SUBJECT: A misbehaving factorial rabbit hole
   DATE: Tue 15 Aug 20:20:21 BST 2023

I’d just finished the work on if-elif-else-fi blocks and was updating the Mere
ICE documentation when I had, what I thought at the time, was a splendid idea:

  “Why not modernise all of the example Mere code to use for/next loops,
    functions and if-elif-else-fi?”

One of the changes I made was to update the factorial example from:


  N = 4
  p = f = x = 1

  if 0<N && N<=20; goto next
    println "N must be between 1 and 20."
    exit

  next:
    p  = f
    f *= x
    printf "%d × %d = %d\\n" x p f
  if x++ <= N; goto next

  printf "\\n%d! = %d" N f


To a more traditional example of recursion:


  for x = 1; x <= 20; x++
    printf "%2d! = %d\\n" x, call factorial(x)
  next
  exit

  // factorial is a recursive function to calculate: n! = n*(n-1)*(n-2)…*1
  factorial: func N
    is N == 0; return 1
    return N * call factorial(N-1)
  endfunc


Only it didn’t work :( Well it did, if I changed the function to:


  factorial: func N
    is N == 0; return 1
    return int(N) * call factorial(N-1)
  endfunc


See that “int(N)” hiding in there? A very ugly hack to force N to the stack.
But… it should work without the hack… but didn’t… but why? Hrmmm…

I then spent several days tearing my hair out digging into the problem. What I
ended up with was a hack in the way Mere deals with variables during function
calls. I wasn’t happy. It worked, but was butt ugly and seriously effected the
performance of function calls…

I spent nearly a week messing about fixing the fixes, improving the situation
little by little. I hated the final result, but it worked…

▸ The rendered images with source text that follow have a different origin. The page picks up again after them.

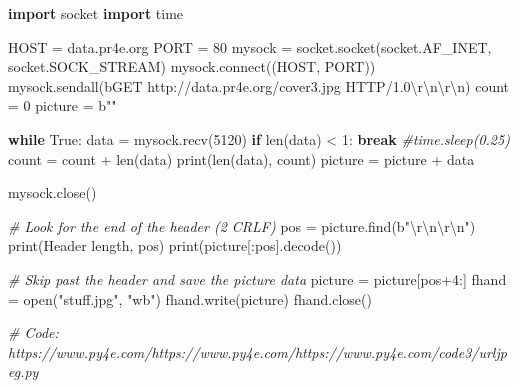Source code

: \documentclass[10pt,]{book}
\newenvironment{Shaded}{}{}
\newcommand{\BuiltInTok}[1]{\textcolor[rgb]{0.00,0.50,0.00}{#1}}
\newcommand{\CharTok}[1]{\textcolor[rgb]{0.25,0.44,0.63}{#1}}
\newcommand{\CommentTok}[1]{\textcolor[rgb]{0.38,0.63,0.69}{\textit{#1}}}
\newcommand{\ControlFlowTok}[1]{\textcolor[rgb]{0.00,0.44,0.13}{\textbf{#1}}}
\newcommand{\DecValTok}[1]{\textcolor[rgb]{0.25,0.63,0.44}{#1}}
\newcommand{\ExtensionTok}[1]{#1}
\newcommand{\ImportTok}[1]{\textcolor[rgb]{0.00,0.50,0.00}{\textbf{#1}}}
\newcommand{\NormalTok}[1]{#1}
\newcommand{\OperatorTok}[1]{\textcolor[rgb]{0.40,0.40,0.40}{#1}}
\newcommand{\StringTok}[1]{\textcolor[rgb]{0.25,0.44,0.63}{#1}}
\newcommand{\VariableTok}[1]{\textcolor[rgb]{0.10,0.09,0.49}{#1}}
\begin{document}
\begin{Shaded}
\begin{Highlighting}[]
\ImportTok{import}\NormalTok{ socket}
\ImportTok{import}\NormalTok{ time}

\NormalTok{HOST }\OperatorTok{=} \StringTok{\textquotesingle{}data.pr4e.org\textquotesingle{}}
\NormalTok{PORT }\OperatorTok{=} \DecValTok{80}
\NormalTok{mysock }\OperatorTok{=}\NormalTok{ socket.socket(socket.AF\_INET, socket.SOCK\_STREAM)}
\NormalTok{mysock.}\ExtensionTok{connect}\NormalTok{((HOST, PORT))}
\NormalTok{mysock.sendall(}\StringTok{b\textquotesingle{}GET http://data.pr4e.org/cover3.jpg HTTP/1.0}\CharTok{\textbackslash{}r\textbackslash{}n\textbackslash{}r\textbackslash{}n}\StringTok{\textquotesingle{}}\NormalTok{)}
\NormalTok{count }\OperatorTok{=} \DecValTok{0}
\NormalTok{picture }\OperatorTok{=} \StringTok{b""}

\ControlFlowTok{while} \VariableTok{True}\NormalTok{:}
\NormalTok{    data }\OperatorTok{=}\NormalTok{ mysock.recv(}\DecValTok{5120}\NormalTok{)}
    \ControlFlowTok{if} \BuiltInTok{len}\NormalTok{(data) }\OperatorTok{\textless{}} \DecValTok{1}\NormalTok{: }\ControlFlowTok{break}
    \CommentTok{\#time.sleep(0.25)}
\NormalTok{    count }\OperatorTok{=}\NormalTok{ count }\OperatorTok{+} \BuiltInTok{len}\NormalTok{(data)}
    \BuiltInTok{print}\NormalTok{(}\BuiltInTok{len}\NormalTok{(data), count)}
\NormalTok{    picture }\OperatorTok{=}\NormalTok{ picture }\OperatorTok{+}\NormalTok{ data}

\NormalTok{mysock.close()}

\CommentTok{\# Look for the end of the header (2 CRLF)}
\NormalTok{pos }\OperatorTok{=}\NormalTok{ picture.find(}\StringTok{b"}\CharTok{\textbackslash{}r\textbackslash{}n\textbackslash{}r\textbackslash{}n}\StringTok{"}\NormalTok{)}
\BuiltInTok{print}\NormalTok{(}\StringTok{\textquotesingle{}Header length\textquotesingle{}}\NormalTok{, pos)}
\BuiltInTok{print}\NormalTok{(picture[:pos].decode())}

\CommentTok{\# Skip past the header and save the picture data}
\NormalTok{picture }\OperatorTok{=}\NormalTok{ picture[pos}\OperatorTok{+}\DecValTok{4}\NormalTok{:]}
\NormalTok{fhand }\OperatorTok{=} \BuiltInTok{open}\NormalTok{(}\StringTok{"stuff.jpg"}\NormalTok{, }\StringTok{"wb"}\NormalTok{)}
\NormalTok{fhand.write(picture)}
\NormalTok{fhand.close()}

\CommentTok{\# Code: https://www.py4e.com/https://www.py4e.com/https://www.py4e.com/code3/urljpeg.py}
\end{Highlighting}
\end{Shaded}
\end{document}

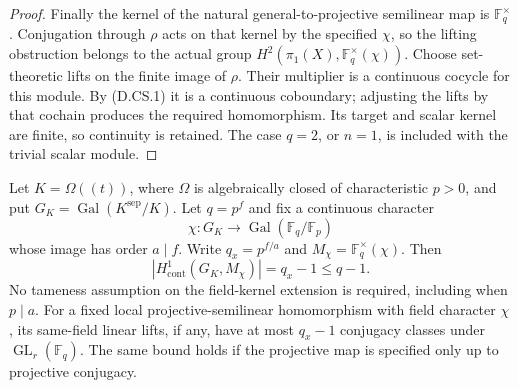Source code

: \begin{proof}
Finally the kernel of the natural general-to-projective
semilinear map is \(\mathbb F_q^\times\).
Conjugation through \(\rho\) acts on that kernel by
the specified \(\chi\), so the lifting obstruction
belongs to the actual group
\(H^2(\pi_1(X),\mathbb F_q^\times(\chi))\).
Choose set-theoretic lifts on the finite image of
\(\rho\). Their multiplier is a continuous cocycle
for this module. By (D.CS.1) it is a continuous
coboundary; adjusting the lifts by that cochain
produces the required homomorphism. Its target and
scalar kernel are finite, so continuity is retained.
The case \(q=2\), or \(n=1\), is included with the
trivial scalar module.
\end{proof}

\begin{lemma}
\label{D:local-field-character-crossed-H1}
Let \(K=\Omega((t))\), where \(\Omega\) is algebraically
closed of characteristic \(p>0\), and put
\(G_K=\operatorname{Gal}(K^{\mathrm{sep}}/K)\).
Let \(q=p^f\) and fix a continuous character
\[
 \chi:G_K\longrightarrow
             \operatorname{Gal}(\mathbb F_q/\mathbb F_p)
\]
whose image has order \(a\mid f\). Write
\(q_x=p^{f/a}\) and
\(M_\chi=\mathbb F_q^\times(\chi)\).
Then
\[
 \left|H^1_{\mathrm{cont}}(G_K,M_\chi)\right|
                           =q_x-1\le q-1.             \tag{D.CS.6}
\]
No tameness assumption on the field-kernel extension
is required, including when \(p\mid a\).
For a fixed local projective-semilinear homomorphism
with field character \(\chi\), its same-field linear
lifts, if any, have at most \(q_x-1\) conjugacy classes
under \(\operatorname{GL}_r(\mathbb F_q)\).
The same bound holds if the projective map is
specified only up to projective conjugacy.
\end{lemma}

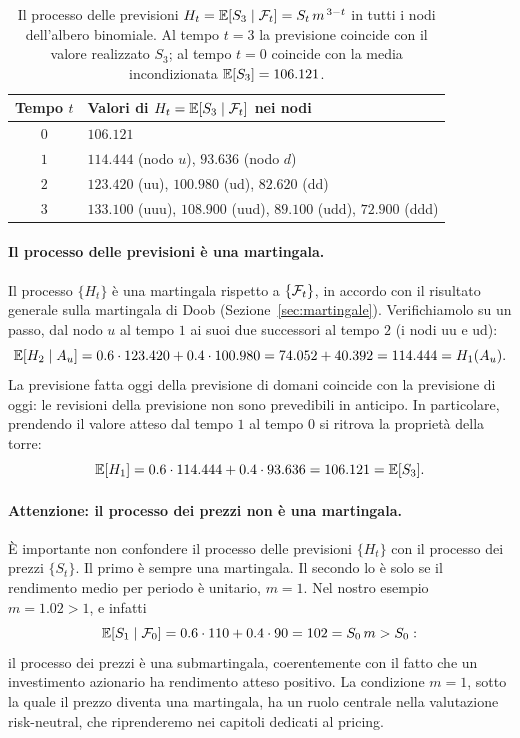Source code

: \begin{example}
\begin{table}[ht]
\centering
\begin{tabular}{|c|l|}
\hline
\textbf{Tempo} $t$ & \textbf{Valori di } $H_t=\E[S_3\mid\F_t]$
\textbf{ nei nodi}\\
\hline
$0$ & $106.121$\\
$1$ & $114.444$ (nodo $u$), \quad $93.636$ (nodo $d$)\\
$2$ & $123.420$ (uu), \quad $100.980$ (ud), \quad $82.620$ (dd)\\
$3$ & $133.100$ (uuu), \quad $108.900$ (uud), \quad
       $89.100$ (udd), \quad $72.900$ (ddd)\\
\hline
\end{tabular}
\caption{Il processo delle previsioni $H_t=\E[S_3\mid\F_t]=S_t\,
m^{\,3-t}$ in tutti i nodi dell'albero binomiale. Al tempo $t=3$ la
previsione coincide con il valore realizzato $S_3$; al tempo $t=0$
coincide con la media incondizionata $\E[S_3]=106.121$.}
\label{tab:previsioni-binomiale}
\end{table}

\paragraph{Il processo delle previsioni \`{e} una martingala.}
Il processo $\{H_t\}$ \`{e} una martingala rispetto a $\{\F_t\}$, in
accordo con il risultato generale sulla martingala di Doob
(Sezione~\ref{sec:martingale}). Verifichiamolo su un passo, dal nodo
$u$ al tempo $1$ ai suoi due successori al tempo $2$ (i nodi uu e ud):
\[
\E[H_2\mid A_u]=0.6\cdot 123.420+0.4\cdot 100.980
=74.052+40.392=114.444=H_1(A_u).
\]
La previsione fatta oggi della previsione di domani coincide con la
previsione di oggi: le revisioni della previsione non sono prevedibili
in anticipo. In particolare, prendendo il valore atteso dal tempo $1$
al tempo $0$ si ritrova la propriet\`{a} della torre:
\[
\E[H_1]=0.6\cdot 114.444+0.4\cdot 93.636=106.121=\E[S_3].
\]

\paragraph{Attenzione: il processo dei prezzi non \`{e} una
martingala.} \`{E} importante non confondere il processo delle
previsioni $\{H_t\}$ con il processo dei prezzi $\{S_t\}$. Il primo
\`{e} sempre una martingala. Il secondo lo \`{e} solo se il rendimento
medio per periodo \`{e} unitario, $m=1$. Nel nostro esempio $m=1.02>1$,
e infatti
\[
\E[S_1\mid\F_0]=0.6\cdot 110+0.4\cdot 90=102=S_0\,m>S_0:
\]
il processo dei prezzi \`{e} una submartingala, coerentemente con il
fatto che un investimento azionario ha rendimento atteso positivo. La
condizione $m=1$, sotto la quale il prezzo diventa una martingala, ha
un ruolo centrale nella valutazione risk-neutral, che riprenderemo nei
capitoli dedicati al pricing.
\end{example}

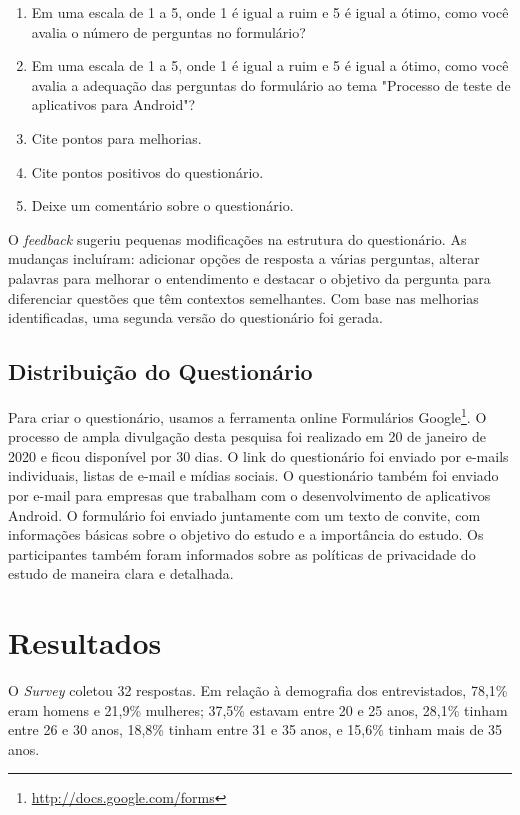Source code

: \begin{enumerate}
    \item Em uma escala de 1 a 5, onde 1 é igual a ruim e 5 é igual a ótimo, como você avalia o número de perguntas no formulário?
    \item Em uma escala de 1 a 5, onde 1 é igual a ruim e 5 é igual a ótimo, como você avalia a adequação das perguntas do formulário ao tema "Processo de teste de aplicativos para Android"?
    \item Cite pontos para melhorias.
    \item Cite pontos positivos do questionário.
    \item Deixe um comentário sobre o questionário.
\end{enumerate}

O \textit{feedback} sugeriu pequenas modificações na estrutura do questionário. As mudanças incluíram: adicionar opções de resposta a várias perguntas, alterar palavras para melhorar o entendimento e destacar o objetivo da pergunta para diferenciar questões que têm contextos semelhantes. Com base nas melhorias identificadas, uma segunda versão do questionário foi gerada.


\subsection{Distribuição do Questionário}

Para criar o questionário, usamos a ferramenta online Formulários Google\footnote{\url{http://docs.google.com/forms}}. O processo de ampla divulgação desta pesquisa foi realizado em 20 de janeiro de 2020 e ficou disponível por 30 dias. O link do questionário foi enviado por e-mails individuais, listas de e-mail e mídias sociais. O questionário também foi enviado por e-mail para empresas que trabalham com o desenvolvimento de aplicativos Android. O formulário foi enviado juntamente com um texto de convite, com informações básicas sobre o objetivo do estudo e a importância do estudo. Os participantes também foram informados sobre as políticas de privacidade do estudo de maneira clara e detalhada.


\section{Resultados}\label{resultssurvey}

O \textit{Survey} coletou 32 respostas. Em relação à demografia dos entrevistados, 78,1\% eram homens e 21,9\% mulheres; 37,5\% estavam entre 20 e 25 anos, 28,1\% tinham entre 26 e 30 anos, 18,8\% tinham entre 31 e 35 anos, e 15,6\% tinham mais de 35 anos.

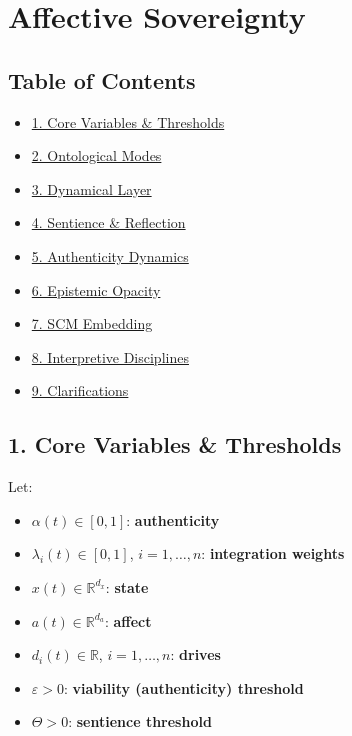 \documentclass[
]{article}
\author{}
\date{}
\providecommand{\tightlist}{%
  \setlength{\itemsep}{0pt}\setlength{\parskip}{0pt}}
\begin{document}
\hypertarget{affective-sovereignty}{%
\section{Affective Sovereignty}\label{affective-sovereignty}}

\hypertarget{table-of-contents}{%
\subsection{Table of Contents}\label{table-of-contents}}

\begin{itemize}
\tightlist
\item
  \protect\hyperlink{1-core-variables--thresholds}{1. Core Variables \&
  Thresholds}
\item
  \protect\hyperlink{2-ontological-modes}{2. Ontological Modes}
\item
  \protect\hyperlink{3-dynamical-layer}{3. Dynamical Layer}
\item
  \protect\hyperlink{4-sentience--reflection}{4. Sentience \&
  Reflection}
\item
  \protect\hyperlink{5-authenticity-dynamics}{5. Authenticity Dynamics}
\item
  \protect\hyperlink{6-epistemic-opacity}{6. Epistemic Opacity}
\item
  \protect\hyperlink{7-scm-embedding}{7. SCM Embedding}
\item
  \protect\hyperlink{8-interpretive-disciplines}{8. Interpretive
  Disciplines}
\item
  \protect\hyperlink{9-clarifications}{9. Clarifications}
\end{itemize}

\hypertarget{1-core-variables--thresholds}{%
\subsection{1. Core Variables \&
Thresholds}\label{1-core-variables--thresholds}}

Let:

\begin{itemize}
\tightlist
\item
  \(\alpha(t)\in[0,1]\): \textbf{authenticity}
\item
  \(\lambda_{i}(t)\in[0,1]\), \(i=1,\dots,n\): \textbf{integration
  weights}
\item
  \(x(t)\in\mathbb{R}^{d_x}\): \textbf{state}
\item
  \(a(t)\in\mathbb{R}^{d_a}\): \textbf{affect}
\item
  \(d_{i}(t)\in\mathbb{R}\), \(i=1,\dots,n\): \textbf{drives}
\item
  \(\varepsilon>0\): \textbf{viability (authenticity) threshold}
\item
  \(\Theta>0\): \textbf{sentience threshold}
\end{itemize}
\end{document}
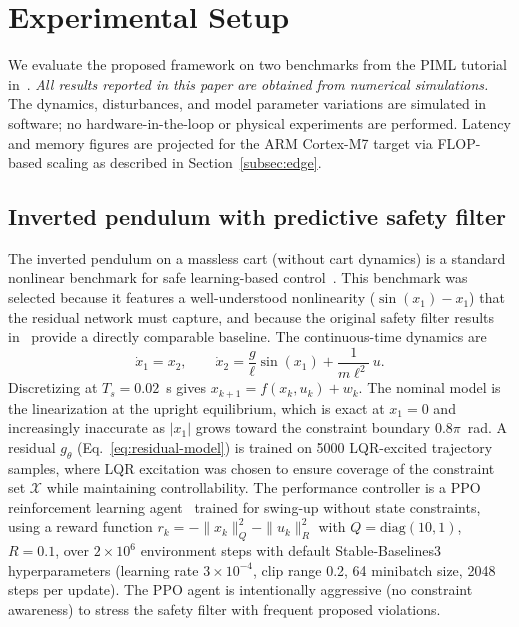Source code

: \documentclass[12pt,a4paper]{article}
\begin{document}
\section{Experimental Setup}
\label{sec:setup}

We evaluate the proposed framework on two benchmarks from the PIML
tutorial in~\cite{nghiem2023piml}. \emph{All results reported in this
paper are obtained from numerical simulations.} The dynamics,
disturbances, and model parameter variations are simulated in software;
no hardware-in-the-loop or physical experiments are performed. Latency
and memory figures are projected for the ARM Cortex-M7 target via
FLOP-based scaling as described in Section~\ref{subsec:edge}.

\subsection{Inverted pendulum with predictive safety filter}
\label{subsec:pendulum-setup}

The inverted pendulum on a massless cart (without cart dynamics) is a
standard nonlinear benchmark for safe learning-based
control~\cite{wabersich2021psf}. This benchmark was selected because
it features a well-understood nonlinearity ($\sin(x_1) - x_1$) that
the residual network must capture, and because the original safety
filter results in~\cite{wabersich2021psf} provide a directly
comparable baseline. The continuous-time dynamics are
\begin{equation}
  \dot{x}_1 = x_2, \qquad
  \dot{x}_2 = \frac{g}{\ell}\sin(x_1) + \frac{1}{m\ell^2}\,u.
  \label{eq:pend-dynamics}
\end{equation}
Discretizing at $T_s = 0.02$~s gives $x_{k+1} = f(x_k,u_k) + w_k$.
The nominal model is the linearization at the upright equilibrium,
which is exact at $x_1 = 0$ and increasingly inaccurate as $|x_1|$
grows toward the constraint boundary $0.8\pi$~rad.
A residual $g_\theta$ (Eq.~\ref{eq:residual-model}) is trained on
5000 LQR-excited trajectory samples, where LQR excitation was chosen
to ensure coverage of the constraint set $\mathcal{X}$ while
maintaining controllability. The performance controller is a PPO
reinforcement learning agent~\cite{ordonez2023pirl} trained for
swing-up without state constraints, using a reward function
$r_k = -\|x_k\|_Q^2 - \|u_k\|_R^2$ with $Q = \mathrm{diag}(10,1)$,
$R = 0.1$, over $2 \times 10^6$ environment steps with default
Stable-Baselines3 hyperparameters (learning rate $3 \times 10^{-4}$,
clip range 0.2, 64 minibatch size, 2048 steps per update). The PPO
agent is intentionally aggressive (no constraint awareness) to stress
the safety filter with frequent proposed violations.
\end{document}
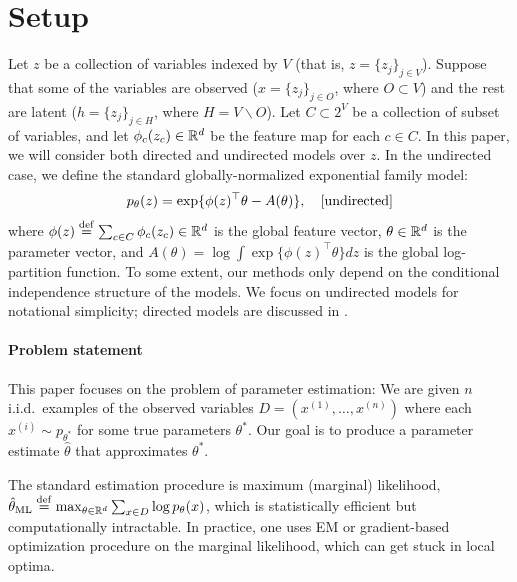 \section{Setup} \label{sec:setup}

Let $z$ be a collection of variables indexed by $V$ (that is, $z = \{z_j\}_{j \in V}$).
Suppose that some of the variables are observed ($x = \{ z_j \}_{j \in O}$, where $O \subset V$) 
and the rest are latent ($h = \{ z_j \}_{j \in H}$, where $H = V \backslash O$).
Let $C \subset 2^V$ be a collection of subset of variables,
and let $\phi_c(z_c) \in \mathbb{R}^d$ be the feature map for each $c \in C$.
In this paper, we will consider both directed and undirected models over $z$.
In the undirected case, we define the standard globally-normalized exponential family model:
\begin{align}
  p_\theta(z) = \exp\{ \phi(z)^\top\theta - A(\theta) \}, \quad\text{[undirected]}
\end{align}
where $\phi(z) \stackrel{\rm def}{=} \sum_{c \in C} \phi_c(z_c) \in \mathbb{R}^d$ is the global feature vector, $\theta \in \mathbb{R}^d$ is the parameter vector,
and $A(\theta) = \log \int \exp\{\phi(z)^\top\theta\} dz$ is the global log-partition function.
To some extent, our methods only depend on the conditional independence
structure of the models.
We focus on undirected models for notational simplicity;
directed models are discussed in .

\paragraph{Problem statement}

This paper focuses on the problem of parameter estimation:
We are given $n$ i.i.d.~examples of the observed variables $D = (x^{(1)}, \dots, x^{(n)})$
where each $x^{(i)} \sim p_{\theta^*}$ for some true parameters $\theta^*$.
Our goal is to produce a parameter estimate $\hat\theta$ that approximates $\theta^*$.

The standard estimation procedure is maximum (marginal) likelihood,
$\hat\theta_\text{\rm ML} \stackrel{\rm def}{=} \max_{\theta \in \mathbb{R}^d} \sum_{x \in D} \log p_\theta(x)$,
which is statistically efficient but computationally intractable.
In practice, one uses EM or gradient-based optimization procedure on the marginal likelihood,
which can get stuck in local optima.
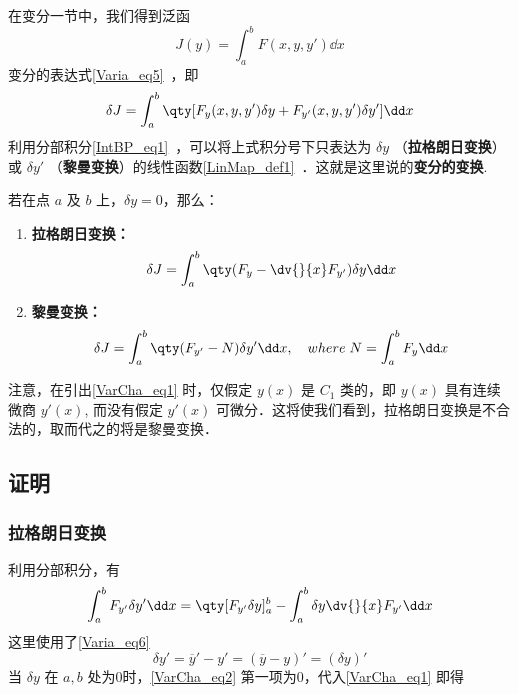 
在变分一节中，我们得到泛函 
\begin{equation}
J(y)=\int_a^bF(x,y,y')\dd x
\end{equation}
变分的表达式\autoref{Varia_eq5}~，即
\begin{equation}\label{VarCha_eq1}
\delta J=\int_a^b\qty[F_y(x,y,y')\delta y+F_{y'}(x,y,y')\delta y']\dd x
\end{equation}
利用分部积分\autoref{IntBP_eq1}~，可以将上式积分号下只表达为 $\delta y$ （\textbf{拉格朗日变换}）或 $\delta y'$ （\textbf{黎曼变换}）的线性函数\autoref{LinMap_def1}~．这就是这里说的\textbf{变分的变换}.

若在点 $a$ 及 $b$ 上，$\delta y=0$，那么：
\begin{enumerate}
\item \textbf{拉格朗日变换：}
\begin{equation}\label{VarCha_eq3}
\delta J=\int_a^b\qty(F_y-\dv{}{x}F_{y'})\delta y\dd x
\end{equation}
\item \textbf{黎曼变换：}
\begin{equation}
\delta J=\int_a^b\qty(F_{y'}-N)\delta y'\dd x ,\quad where \;N=\int_a^bF_y\dd x
\end{equation}
\end{enumerate}


注意，在引出\autoref{VarCha_eq1} 时，仅假定 $y(x)$ 是 $C_1$ 类的，即 $y(x)$ 具有连续微商 $y'(x)$, 而没有假定 $y'(x)$ 可微分．这将使我们看到，拉格朗日变换是不合法的，取而代之的将是黎曼变换． 

\subsection{证明}
\subsubsection{拉格朗日变换}
利用分部积分，有
\begin{equation}\label{VarCha_eq2}
\int_a^bF_{y'}\delta y'\dd x=\qty[F_{y'}\delta y]_a^b-\int_a^b\delta y\dv{}{x}F_{y'}\dd x
\end{equation}
这里使用了\autoref{Varia_eq6}~
\begin{equation}
\delta y'=\overline{y}'-y'=(\overline{y}-y)'=(\delta y)'
\end{equation}
当 $\delta y$ 在 $a,b$ 处为0时，\autoref{VarCha_eq2} 第一项为0，代入\autoref{VarCha_eq1} 即得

Then yesterday evening I’d had enough. I hate poor code, and I’m damned if I’m
the one who writes it! I bit the bullet. I knew what the answer was and how to
fix the problem — I had to gut and totally rewrite how Mere handles variable
storage internally. In total it took about five or six hours to rip out the
offending code and replace it all with a new implementation, and have all of
the tests passing :)

The End?

Not quite…

Function calls are fast with very little accounting required. A few nasty
scoping rule surprises have been fixed. Overall Mere is a little slower — by
about 10%[1], but better for it. I knew before I bit the bullet that the
changes would cause a performance hit, I just didn’t know how big a hit. Is
10% a little too much? There is still some cleaning-up needed. A refactoring
at some point will help as well. A side effect is that I should be able to
implement proper closures… maybe…

With the problem solved properly, the Mere ICE documentation done and Mere ICE
updated for Go 1.21.0 I just have some final testing to do[2]. I think it will
then be time for a Mere v0.0.5 release :)

--
Diddymus

  [1] Based on running the counter.mr benchmark against v0.0.4 and HEAD.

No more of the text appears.